EXERCISE DIRECTIONS:
Using the entries below, output exactly the lines from the one containing "A search for" through the final line, both included, and no others.

RECORDS SUPPLIED:

>>>>

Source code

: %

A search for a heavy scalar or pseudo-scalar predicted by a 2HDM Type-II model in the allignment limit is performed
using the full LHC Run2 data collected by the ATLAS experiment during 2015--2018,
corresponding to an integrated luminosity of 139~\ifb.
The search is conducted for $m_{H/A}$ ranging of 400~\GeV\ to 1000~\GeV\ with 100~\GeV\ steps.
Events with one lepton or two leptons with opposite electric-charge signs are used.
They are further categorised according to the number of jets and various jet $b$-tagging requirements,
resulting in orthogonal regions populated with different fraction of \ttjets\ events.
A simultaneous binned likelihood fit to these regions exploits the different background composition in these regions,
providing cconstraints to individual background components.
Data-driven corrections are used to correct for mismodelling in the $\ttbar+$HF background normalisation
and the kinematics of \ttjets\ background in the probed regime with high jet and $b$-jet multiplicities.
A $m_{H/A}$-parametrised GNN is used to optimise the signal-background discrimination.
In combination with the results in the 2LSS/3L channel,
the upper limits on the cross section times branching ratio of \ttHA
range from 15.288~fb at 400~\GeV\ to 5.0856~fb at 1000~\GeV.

<<<<

RESPONSE:
A search for a heavy scalar or pseudo-scalar predicted by a 2HDM Type-II model in the allignment limit is performed
using the full LHC Run2 data collected by the ATLAS experiment during 2015--2018,
corresponding to an integrated luminosity of 139~\ifb.
The search is conducted for $m_{H/A}$ ranging of 400~\GeV\ to 1000~\GeV\ with 100~\GeV\ steps.
Events with one lepton or two leptons with opposite electric-charge signs are used.
They are further categorised according to the number of jets and various jet $b$-tagging requirements,
resulting in orthogonal regions populated with different fraction of \ttjets\ events.
A simultaneous binned likelihood fit to these regions exploits the different background composition in these regions,
providing cconstraints to individual background components.
Data-driven corrections are used to correct for mismodelling in the $\ttbar+$HF background normalisation
and the kinematics of \ttjets\ background in the probed regime with high jet and $b$-jet multiplicities.
A $m_{H/A}$-parametrised GNN is used to optimise the signal-background discrimination.
In combination with the results in the 2LSS/3L channel,
the upper limits on the cross section times branching ratio of \ttHA
range from 15.288~fb at 400~\GeV\ to 5.0856~fb at 1000~\GeV.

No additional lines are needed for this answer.